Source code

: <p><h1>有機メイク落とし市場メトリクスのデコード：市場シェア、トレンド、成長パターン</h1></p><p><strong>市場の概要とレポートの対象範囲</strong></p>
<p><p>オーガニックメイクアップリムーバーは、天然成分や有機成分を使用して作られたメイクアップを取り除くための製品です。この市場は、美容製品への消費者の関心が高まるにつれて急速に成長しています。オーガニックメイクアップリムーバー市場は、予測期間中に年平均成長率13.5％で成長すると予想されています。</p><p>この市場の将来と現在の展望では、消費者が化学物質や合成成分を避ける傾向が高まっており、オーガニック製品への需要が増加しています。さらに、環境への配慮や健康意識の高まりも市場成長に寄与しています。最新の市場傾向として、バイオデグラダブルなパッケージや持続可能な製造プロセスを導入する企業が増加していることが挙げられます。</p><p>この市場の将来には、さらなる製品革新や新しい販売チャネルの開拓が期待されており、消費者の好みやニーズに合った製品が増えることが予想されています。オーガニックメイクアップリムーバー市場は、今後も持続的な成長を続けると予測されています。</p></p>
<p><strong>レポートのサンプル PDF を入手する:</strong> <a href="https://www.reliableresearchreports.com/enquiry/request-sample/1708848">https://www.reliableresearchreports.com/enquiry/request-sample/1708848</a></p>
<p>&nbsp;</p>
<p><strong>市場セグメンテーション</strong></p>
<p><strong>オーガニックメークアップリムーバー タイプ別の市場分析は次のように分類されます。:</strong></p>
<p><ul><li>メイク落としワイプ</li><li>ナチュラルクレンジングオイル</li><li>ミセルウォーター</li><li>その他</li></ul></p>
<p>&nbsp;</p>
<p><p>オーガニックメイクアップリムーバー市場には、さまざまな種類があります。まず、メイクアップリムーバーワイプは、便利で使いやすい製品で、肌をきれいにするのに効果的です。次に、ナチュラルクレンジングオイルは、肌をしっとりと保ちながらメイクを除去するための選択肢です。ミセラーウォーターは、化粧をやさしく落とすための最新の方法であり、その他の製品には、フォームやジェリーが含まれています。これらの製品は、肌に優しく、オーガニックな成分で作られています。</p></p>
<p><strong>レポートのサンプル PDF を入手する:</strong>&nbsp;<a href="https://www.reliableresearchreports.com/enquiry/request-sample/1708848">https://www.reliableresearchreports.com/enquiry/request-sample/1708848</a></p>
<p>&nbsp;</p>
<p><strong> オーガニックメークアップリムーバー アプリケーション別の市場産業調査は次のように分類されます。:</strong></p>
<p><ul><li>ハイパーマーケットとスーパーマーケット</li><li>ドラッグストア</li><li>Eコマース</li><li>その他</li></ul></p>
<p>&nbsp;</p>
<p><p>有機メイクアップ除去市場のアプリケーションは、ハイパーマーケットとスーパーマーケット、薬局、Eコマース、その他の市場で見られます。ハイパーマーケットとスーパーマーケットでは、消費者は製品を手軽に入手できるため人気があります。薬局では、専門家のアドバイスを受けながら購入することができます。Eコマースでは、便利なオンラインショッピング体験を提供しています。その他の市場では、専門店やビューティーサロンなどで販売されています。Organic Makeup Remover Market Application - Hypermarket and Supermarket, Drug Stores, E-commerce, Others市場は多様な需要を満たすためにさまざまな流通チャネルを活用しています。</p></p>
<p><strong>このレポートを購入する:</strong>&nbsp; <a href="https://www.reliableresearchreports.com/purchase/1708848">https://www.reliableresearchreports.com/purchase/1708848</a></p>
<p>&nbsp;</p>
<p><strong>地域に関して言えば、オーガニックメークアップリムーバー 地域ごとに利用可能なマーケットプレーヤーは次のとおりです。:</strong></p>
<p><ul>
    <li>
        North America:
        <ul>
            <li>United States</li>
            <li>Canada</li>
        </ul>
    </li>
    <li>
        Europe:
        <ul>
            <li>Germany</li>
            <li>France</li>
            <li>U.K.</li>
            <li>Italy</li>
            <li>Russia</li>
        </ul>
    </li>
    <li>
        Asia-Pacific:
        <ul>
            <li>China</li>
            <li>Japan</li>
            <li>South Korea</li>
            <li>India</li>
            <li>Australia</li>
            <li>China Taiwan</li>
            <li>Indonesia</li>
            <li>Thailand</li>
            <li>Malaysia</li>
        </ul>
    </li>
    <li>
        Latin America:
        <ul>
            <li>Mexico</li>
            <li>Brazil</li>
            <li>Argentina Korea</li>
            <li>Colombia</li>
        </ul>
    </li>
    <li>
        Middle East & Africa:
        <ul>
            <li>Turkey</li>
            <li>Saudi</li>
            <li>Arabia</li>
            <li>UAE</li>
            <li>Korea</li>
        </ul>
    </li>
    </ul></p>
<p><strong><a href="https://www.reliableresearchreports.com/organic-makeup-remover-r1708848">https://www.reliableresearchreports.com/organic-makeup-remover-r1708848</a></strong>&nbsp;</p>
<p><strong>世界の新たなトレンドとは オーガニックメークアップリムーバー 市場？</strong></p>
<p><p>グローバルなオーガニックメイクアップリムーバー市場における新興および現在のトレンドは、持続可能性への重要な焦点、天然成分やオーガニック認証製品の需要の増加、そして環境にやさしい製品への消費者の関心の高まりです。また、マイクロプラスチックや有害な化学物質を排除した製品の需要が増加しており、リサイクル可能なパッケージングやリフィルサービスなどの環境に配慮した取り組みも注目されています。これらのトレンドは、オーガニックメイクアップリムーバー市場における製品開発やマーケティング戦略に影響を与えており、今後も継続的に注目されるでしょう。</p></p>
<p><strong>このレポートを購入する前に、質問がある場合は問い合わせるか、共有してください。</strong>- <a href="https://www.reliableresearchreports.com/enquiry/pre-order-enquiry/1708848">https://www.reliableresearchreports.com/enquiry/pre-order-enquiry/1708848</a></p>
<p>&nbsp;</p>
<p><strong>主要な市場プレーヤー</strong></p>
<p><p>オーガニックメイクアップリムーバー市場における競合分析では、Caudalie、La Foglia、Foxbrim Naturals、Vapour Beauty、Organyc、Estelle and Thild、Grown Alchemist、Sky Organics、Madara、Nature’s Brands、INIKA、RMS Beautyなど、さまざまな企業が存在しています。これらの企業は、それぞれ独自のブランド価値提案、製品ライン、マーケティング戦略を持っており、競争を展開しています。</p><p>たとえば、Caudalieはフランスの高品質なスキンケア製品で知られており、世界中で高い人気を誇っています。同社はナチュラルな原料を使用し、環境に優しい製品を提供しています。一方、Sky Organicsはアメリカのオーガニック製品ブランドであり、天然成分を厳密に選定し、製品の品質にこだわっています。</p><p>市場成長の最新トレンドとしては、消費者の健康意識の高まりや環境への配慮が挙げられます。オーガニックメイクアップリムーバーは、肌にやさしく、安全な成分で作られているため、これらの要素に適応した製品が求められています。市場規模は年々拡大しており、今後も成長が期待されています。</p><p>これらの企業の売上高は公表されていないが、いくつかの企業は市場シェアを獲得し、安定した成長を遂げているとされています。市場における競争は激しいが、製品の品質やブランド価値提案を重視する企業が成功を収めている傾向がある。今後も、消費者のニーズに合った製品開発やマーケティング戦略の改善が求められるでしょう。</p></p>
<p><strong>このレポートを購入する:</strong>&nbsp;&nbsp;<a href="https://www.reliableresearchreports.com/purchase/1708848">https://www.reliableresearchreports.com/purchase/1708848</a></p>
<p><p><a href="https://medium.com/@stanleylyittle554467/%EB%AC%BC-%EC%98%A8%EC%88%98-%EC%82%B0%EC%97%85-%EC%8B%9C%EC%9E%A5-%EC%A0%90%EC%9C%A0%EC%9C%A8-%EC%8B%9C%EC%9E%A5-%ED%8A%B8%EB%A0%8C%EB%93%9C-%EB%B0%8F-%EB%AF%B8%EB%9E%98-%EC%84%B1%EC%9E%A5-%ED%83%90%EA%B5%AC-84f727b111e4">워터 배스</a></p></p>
* * *
» **What you have to do**:
What you return should match every line above exactly.

» **Response to the task**:
Source code

: <p><h1>有機メイク落とし市場メトリクスのデコード：市場シェア、トレンド、成長パターン</h1></p><p><strong>市場の概要とレポートの対象範囲</strong></p>
<p><p>オーガニックメイクアップリムーバーは、天然成分や有機成分を使用して作られたメイクアップを取り除くための製品です。この市場は、美容製品への消費者の関心が高まるにつれて急速に成長しています。オーガニックメイクアップリムーバー市場は、予測期間中に年平均成長率13.5％で成長すると予想されています。</p><p>この市場の将来と現在の展望では、消費者が化学物質や合成成分を避ける傾向が高まっており、オーガニック製品への需要が増加しています。さらに、環境への配慮や健康意識の高まりも市場成長に寄与しています。最新の市場傾向として、バイオデグラダブルなパッケージや持続可能な製造プロセスを導入する企業が増加していることが挙げられます。</p><p>この市場の将来には、さらなる製品革新や新しい販売チャネルの開拓が期待されており、消費者の好みやニーズに合った製品が増えることが予想されています。オーガニックメイクアップリムーバー市場は、今後も持続的な成長を続けると予測されています。</p></p>
<p><strong>レポートのサンプル PDF を入手する:</strong> <a href="https://www.reliableresearchreports.com/enquiry/request-sample/1708848">https://www.reliableresearchreports.com/enquiry/request-sample/1708848</a></p>
<p>&nbsp;</p>
<p><strong>市場セグメンテーション</strong></p>
<p><strong>オーガニックメークアップリムーバー タイプ別の市場分析は次のように分類されます。:</strong></p>
<p><ul><li>メイク落としワイプ</li><li>ナチュラルクレンジングオイル</li><li>ミセルウォーター</li><li>その他</li></ul></p>
<p>&nbsp;</p>
<p><p>オーガニックメイクアップリムーバー市場には、さまざまな種類があります。まず、メイクアップリムーバーワイプは、便利で使いやすい製品で、肌をきれいにするのに効果的です。次に、ナチュラルクレンジングオイルは、肌をしっとりと保ちながらメイクを除去するための選択肢です。ミセラーウォーターは、化粧をやさしく落とすための最新の方法であり、その他の製品には、フォームやジェリーが含まれています。これらの製品は、肌に優しく、オーガニックな成分で作られています。</p></p>
<p><strong>レポートのサンプル PDF を入手する:</strong>&nbsp;<a href="https://www.reliableresearchreports.com/enquiry/request-sample/1708848">https://www.reliableresearchreports.com/enquiry/request-sample/1708848</a></p>
<p>&nbsp;</p>
<p><strong> オーガニックメークアップリムーバー アプリケーション別の市場産業調査は次のように分類されます。:</strong></p>
<p><ul><li>ハイパーマーケットとスーパーマーケット</li><li>ドラッグストア</li><li>Eコマース</li><li>その他</li></ul></p>
<p>&nbsp;</p>
<p><p>有機メイクアップ除去市場のアプリケーションは、ハイパーマーケットとスーパーマーケット、薬局、Eコマース、その他の市場で見られます。ハイパーマーケットとスーパーマーケットでは、消費者は製品を手軽に入手できるため人気があります。薬局では、専門家のアドバイスを受けながら購入することができます。Eコマースでは、便利なオンラインショッピング体験を提供しています。その他の市場では、専門店やビューティーサロンなどで販売されています。Organic Makeup Remover Market Application - Hypermarket and Supermarket, Drug Stores, E-commerce, Others市場は多様な需要を満たすためにさまざまな流通チャネルを活用しています。</p></p>
<p><strong>このレポートを購入する:</strong>&nbsp; <a href="https://www.reliableresearchreports.com/purchase/1708848">https://www.reliableresearchreports.com/purchase/1708848</a></p>
<p>&nbsp;</p>
<p><strong>地域に関して言えば、オーガニックメークアップリムーバー 地域ごとに利用可能なマーケットプレーヤーは次のとおりです。:</strong></p>
<p><ul>
    <li>
        North America:
        <ul>
            <li>United States</li>
            <li>Canada</li>
        </ul>
    </li>
    <li>
        Europe:
        <ul>
            <li>Germany</li>
            <li>France</li>
            <li>U.K.</li>
            <li>Italy</li>
            <li>Russia</li>
        </ul>
    </li>
    <li>
        Asia-Pacific:
        <ul>
            <li>China</li>
            <li>Japan</li>
            <li>South Korea</li>
            <li>India</li>
            <li>Australia</li>
            <li>China Taiwan</li>
            <li>Indonesia</li>
            <li>Thailand</li>
            <li>Malaysia</li>
        </ul>
    </li>
    <li>
        Latin America:
        <ul>
            <li>Mexico</li>
            <li>Brazil</li>
            <li>Argentina Korea</li>
            <li>Colombia</li>
        </ul>
    </li>
    <li>
        Middle East & Africa:
        <ul>
            <li>Turkey</li>
            <li>Saudi</li>
            <li>Arabia</li>
            <li>UAE</li>
            <li>Korea</li>
        </ul>
    </li>
    </ul></p>
<p><strong><a href="https://www.reliableresearchreports.com/organic-makeup-remover-r1708848">https://www.reliableresearchreports.com/organic-makeup-remover-r1708848</a></strong>&nbsp;</p>
<p><strong>世界の新たなトレンドとは オーガニックメークアップリムーバー 市場？</strong></p>
<p><p>グローバルなオーガニックメイクアップリムーバー市場における新興および現在のトレンドは、持続可能性への重要な焦点、天然成分やオーガニック認証製品の需要の増加、そして環境にやさしい製品への消費者の関心の高まりです。また、マイクロプラスチックや有害な化学物質を排除した製品の需要が増加しており、リサイクル可能なパッケージングやリフィルサービスなどの環境に配慮した取り組みも注目されています。これらのトレンドは、オーガニックメイクアップリムーバー市場における製品開発やマーケティング戦略に影響を与えており、今後も継続的に注目されるでしょう。</p></p>
<p><strong>このレポートを購入する前に、質問がある場合は問い合わせるか、共有してください。</strong>- <a href="https://www.reliableresearchreports.com/enquiry/pre-order-enquiry/1708848">https://www.reliableresearchreports.com/enquiry/pre-order-enquiry/1708848</a></p>
<p>&nbsp;</p>
<p><strong>主要な市場プレーヤー</strong></p>
<p><p>オーガニックメイクアップリムーバー市場における競合分析では、Caudalie、La Foglia、Foxbrim Naturals、Vapour Beauty、Organyc、Estelle and Thild、Grown Alchemist、Sky Organics、Madara、Nature’s Brands、INIKA、RMS Beautyなど、さまざまな企業が存在しています。これらの企業は、それぞれ独自のブランド価値提案、製品ライン、マーケティング戦略を持っており、競争を展開しています。</p><p>たとえば、Caudalieはフランスの高品質なスキンケア製品で知られており、世界中で高い人気を誇っています。同社はナチュラルな原料を使用し、環境に優しい製品を提供しています。一方、Sky Organicsはアメリカのオーガニック製品ブランドであり、天然成分を厳密に選定し、製品の品質にこだわっています。</p><p>市場成長の最新トレンドとしては、消費者の健康意識の高まりや環境への配慮が挙げられます。オーガニックメイクアップリムーバーは、肌にやさしく、安全な成分で作られているため、これらの要素に適応した製品が求められています。市場規模は年々拡大しており、今後も成長が期待されています。</p><p>これらの企業の売上高は公表されていないが、いくつかの企業は市場シェアを獲得し、安定した成長を遂げているとされています。市場における競争は激しいが、製品の品質やブランド価値提案を重視する企業が成功を収めている傾向がある。今後も、消費者のニーズに合った製品開発やマーケティング戦略の改善が求められるでしょう。</p></p>
<p><strong>このレポートを購入する:</strong>&nbsp;&nbsp;<a href="https://www.reliableresearchreports.com/purchase/1708848">https://www.reliableresearchreports.com/purchase/1708848</a></p>
<p><p><a href="https://medium.com/@stanleylyittle554467/%EB%AC%BC-%EC%98%A8%EC%88%98-%EC%82%B0%EC%97%85-%EC%8B%9C%EC%9E%A5-%EC%A0%90%EC%9C%A0%EC%9C%A8-%EC%8B%9C%EC%9E%A5-%ED%8A%B8%EB%A0%8C%EB%93%9C-%EB%B0%8F-%EB%AF%B8%EB%9E%98-%EC%84%B1%EC%9E%A5-%ED%83%90%EA%B5%AC-84f727b111e4">워터 배스</a></p></p>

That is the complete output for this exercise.